→ **WHAT THE EXERCISE ASKS**:
Print out each entry below exactly, please.

→ **SOURCE INFORMATION**:
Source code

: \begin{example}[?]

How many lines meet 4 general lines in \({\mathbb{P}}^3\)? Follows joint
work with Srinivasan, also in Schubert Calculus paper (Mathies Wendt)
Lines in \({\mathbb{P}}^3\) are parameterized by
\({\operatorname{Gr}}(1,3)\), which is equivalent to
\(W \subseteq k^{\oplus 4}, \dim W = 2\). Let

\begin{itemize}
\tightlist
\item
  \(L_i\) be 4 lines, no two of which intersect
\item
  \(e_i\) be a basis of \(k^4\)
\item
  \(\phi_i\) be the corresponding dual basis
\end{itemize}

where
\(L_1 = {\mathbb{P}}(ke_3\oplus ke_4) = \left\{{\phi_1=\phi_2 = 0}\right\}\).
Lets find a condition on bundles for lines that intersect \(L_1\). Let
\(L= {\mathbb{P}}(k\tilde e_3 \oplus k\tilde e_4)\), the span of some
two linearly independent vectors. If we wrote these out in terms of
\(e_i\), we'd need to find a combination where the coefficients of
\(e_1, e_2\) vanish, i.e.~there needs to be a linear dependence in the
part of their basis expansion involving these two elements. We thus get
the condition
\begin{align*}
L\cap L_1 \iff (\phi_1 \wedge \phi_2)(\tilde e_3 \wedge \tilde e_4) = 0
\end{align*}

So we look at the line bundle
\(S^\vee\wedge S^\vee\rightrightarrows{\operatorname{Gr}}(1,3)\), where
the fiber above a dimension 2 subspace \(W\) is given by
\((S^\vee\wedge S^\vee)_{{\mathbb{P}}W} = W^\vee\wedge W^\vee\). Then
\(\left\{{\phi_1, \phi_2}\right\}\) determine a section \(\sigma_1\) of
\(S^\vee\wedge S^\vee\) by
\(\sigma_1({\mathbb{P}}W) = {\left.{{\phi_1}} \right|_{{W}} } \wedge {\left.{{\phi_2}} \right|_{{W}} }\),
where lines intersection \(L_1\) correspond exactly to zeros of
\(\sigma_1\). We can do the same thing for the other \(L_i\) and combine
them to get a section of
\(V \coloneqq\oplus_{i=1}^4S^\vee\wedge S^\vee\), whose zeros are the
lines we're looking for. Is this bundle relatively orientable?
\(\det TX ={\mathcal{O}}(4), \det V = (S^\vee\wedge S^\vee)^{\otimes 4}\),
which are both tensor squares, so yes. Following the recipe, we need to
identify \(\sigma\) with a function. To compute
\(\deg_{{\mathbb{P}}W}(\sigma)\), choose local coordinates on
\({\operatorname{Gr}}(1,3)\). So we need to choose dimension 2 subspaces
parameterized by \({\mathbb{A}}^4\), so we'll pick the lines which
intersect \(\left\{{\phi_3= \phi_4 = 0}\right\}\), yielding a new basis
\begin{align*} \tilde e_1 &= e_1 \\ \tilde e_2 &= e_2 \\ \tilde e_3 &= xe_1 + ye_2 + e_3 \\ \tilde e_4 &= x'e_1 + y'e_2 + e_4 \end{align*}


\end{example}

→ **FINISHED TASK**:
Source code

: \begin{example}[?]

How many lines meet 4 general lines in \({\mathbb{P}}^3\)? Follows joint
work with Srinivasan, also in Schubert Calculus paper (Mathies Wendt)
Lines in \({\mathbb{P}}^3\) are parameterized by
\({\operatorname{Gr}}(1,3)\), which is equivalent to
\(W \subseteq k^{\oplus 4}, \dim W = 2\). Let

\begin{itemize}
\tightlist
\item
  \(L_i\) be 4 lines, no two of which intersect
\item
  \(e_i\) be a basis of \(k^4\)
\item
  \(\phi_i\) be the corresponding dual basis
\end{itemize}

where
\(L_1 = {\mathbb{P}}(ke_3\oplus ke_4) = \left\{{\phi_1=\phi_2 = 0}\right\}\).
Lets find a condition on bundles for lines that intersect \(L_1\). Let
\(L= {\mathbb{P}}(k\tilde e_3 \oplus k\tilde e_4)\), the span of some
two linearly independent vectors. If we wrote these out in terms of
\(e_i\), we'd need to find a combination where the coefficients of
\(e_1, e_2\) vanish, i.e.~there needs to be a linear dependence in the
part of their basis expansion involving these two elements. We thus get
the condition
\begin{align*}
L\cap L_1 \iff (\phi_1 \wedge \phi_2)(\tilde e_3 \wedge \tilde e_4) = 0
\end{align*}

So we look at the line bundle
\(S^\vee\wedge S^\vee\rightrightarrows{\operatorname{Gr}}(1,3)\), where
the fiber above a dimension 2 subspace \(W\) is given by
\((S^\vee\wedge S^\vee)_{{\mathbb{P}}W} = W^\vee\wedge W^\vee\). Then
\(\left\{{\phi_1, \phi_2}\right\}\) determine a section \(\sigma_1\) of
\(S^\vee\wedge S^\vee\) by
\(\sigma_1({\mathbb{P}}W) = {\left.{{\phi_1}} \right|_{{W}} } \wedge {\left.{{\phi_2}} \right|_{{W}} }\),
where lines intersection \(L_1\) correspond exactly to zeros of
\(\sigma_1\). We can do the same thing for the other \(L_i\) and combine
them to get a section of
\(V \coloneqq\oplus_{i=1}^4S^\vee\wedge S^\vee\), whose zeros are the
lines we're looking for. Is this bundle relatively orientable?
\(\det TX ={\mathcal{O}}(4), \det V = (S^\vee\wedge S^\vee)^{\otimes 4}\),
which are both tensor squares, so yes. Following the recipe, we need to
identify \(\sigma\) with a function. To compute
\(\deg_{{\mathbb{P}}W}(\sigma)\), choose local coordinates on
\({\operatorname{Gr}}(1,3)\). So we need to choose dimension 2 subspaces
parameterized by \({\mathbb{A}}^4\), so we'll pick the lines which
intersect \(\left\{{\phi_3= \phi_4 = 0}\right\}\), yielding a new basis
\begin{align*} \tilde e_1 &= e_1 \\ \tilde e_2 &= e_2 \\ \tilde e_3 &= xe_1 + ye_2 + e_3 \\ \tilde e_4 &= x'e_1 + y'e_2 + e_4 \end{align*}


\end{example}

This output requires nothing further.